Il a été prédit qu'elle lui écraserait la tête; car Marie en donnant
le jour au Sauveur du monde, abattit l'orgueil de Lucifer. Le Serpent
s'efforça de mordre Jésus-Christ au talon, par lequel il faut entendre sa
sainte humanité, partie la plus voisine de la terre; mais le Sauveur, par
sa mort, eut la gloire de le vaincre et de le priver de l'empire que le
péché lui avait donné sur le genre humain.
Dieu dit en
outre au Serpent qu'il établirait une inimité sans fin entre sa race et
celle de la Femme. Cela signifie qu'après la chute de l'homme causée
par le péché, nonobstant la rédemption opérée par Jésus-Christ, il devait
y avoir dans le monde deux familles et deux postérités: par la race de
Satan est désignée la famille des pécheurs, qui sont ses enfants, étant
imbus de son venin; par le race de Marie est désignée la famille sainte,
qui comprend tous les justes avec Jésus-Christ, leur Chef. Marie fut donc
destinée à être la Mère tant du Chef que de ses membres, qui sont les fidèles;
car, l'Apôtre le dit expressément: "Vous n'êtes qu'un dans le Christ
Jésus" (Ga 3, 28). Les fidèles ne forment qu'un seul corps avec
Jésus-Christ, le chef n'étant point séparé de ses membres; et ces membres
sont tous enfants spirituels de Marie, puisqu'ils ont le même esprit que
son propre Fils, qui est Jésus-Christ. Ainsi, sur le Calvaire, saint Jean
n'est pas désigné par son nom, il s'appelle le Disciple aimé du Seigneur,
afin que nous comprenions que Marie est la Mère de tout chrétien fidèle,
qui est aimé de Jésus-Christ, et en qui Jésus-Christ vit par son esprit.

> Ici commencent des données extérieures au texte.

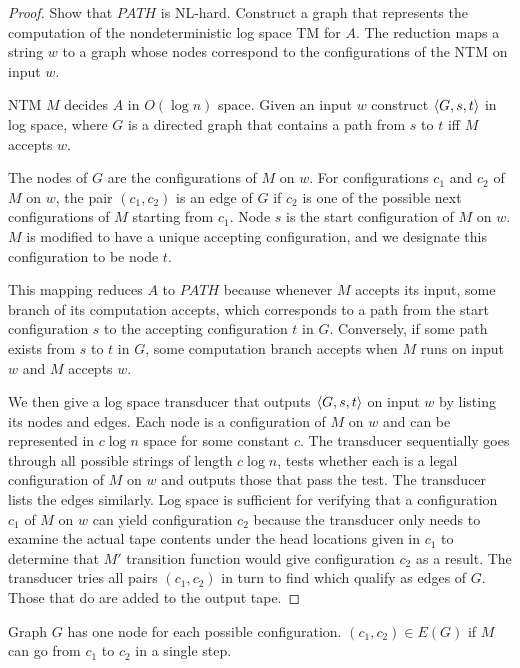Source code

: \begin{mdframed}
\begin{proof}
Show that $PATH$ is NL-hard. Construct a graph that represents the computation of the nondeterministic log space TM for $A$. The reduction maps a string $w$ to a graph whose nodes correspond to the configurations of the NTM on input $w$.

NTM $M$ decides $A$ in $O(\log n)$ space. Given an input $w$ construct $\langle{G, s, t}\rangle$ in log space, where $G$ is a directed graph that contains a path from $s$ to $t$ iff $M$ accepts $w$.

The nodes of $G$ are the configurations of $M$ on $w$. For configurations $c_1$ and $c_2$ of $M$ on $w$, the pair $(c_1, c_2)$ is an edge of $G$ if $c_2$ is one of the possible next configurations of $M$ starting from $c_1$. Node $s$ is the start configuration of $M$ on $w$. $M$ is modified to have a unique accepting configuration, and we designate this configuration to be node $t$.

This mapping reduces $A$ to $PATH$ because whenever $M$ accepts its input, some branch of its computation accepts, which corresponds to a path from the start configuration $s$ to the accepting configuration $t$ in $G$. Conversely, if some path exists from $s$ to $t$ in $G$, some computation branch accepts when $M$ runs on input $w$ and $M$ accepts $w$.

We then give a log space transducer that outputs $\langle{G, s, t}\rangle$ on input $w$ by listing its nodes and edges. Each node is a configuration of $M$ on $w$ and can be represented in $c\log n$ space for some constant $c$. The transducer sequentially goes through all possible strings of length $c\log n$, tests whether each is a legal configuration of $M$ on $w$ and outputs those that pass the test. The transducer lists the edges similarly. Log space is sufficient for verifying that a configuration $c_1$ of $M$ on $w$ can yield configuration $c_2$ because the transducer only needs to examine the actual tape contents under the head locations given in $c_1$ to determine that $M'$ transition function would give configuration $c_2$ as a result. The transducer tries all pairs $(c_1, c_2)$ in turn to find which qualify as edges of $G$. Those that do are added to the output tape.
\end{proof}
\end{mdframed}

Graph $G$ has one node for each possible configuration. $(c_1, c_2) \in E(G)$ if $M$ can go from $c_1$ to $c_2$ in a single step.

Cela est conforme à la pensée d'Origène: "Jésus dit à Marie:
"Voici ton fils", comme s'il lui avait dit: "Voici Jésus que
tu as enfanté"; car celui qui est parfait, ce n'est plus lui qui
vit, c'est le Christ qui vit en lui.
Coeur immaculé et douloureux de Marie, Notre Dame des 7 douleurs. |
Denis le
Chartreux dit que, dans la passion, le sein de Marie se remplit du sang
qui coulait des plaies de notre Sauveur, afin qu'elle pût en nourrir ses enfants.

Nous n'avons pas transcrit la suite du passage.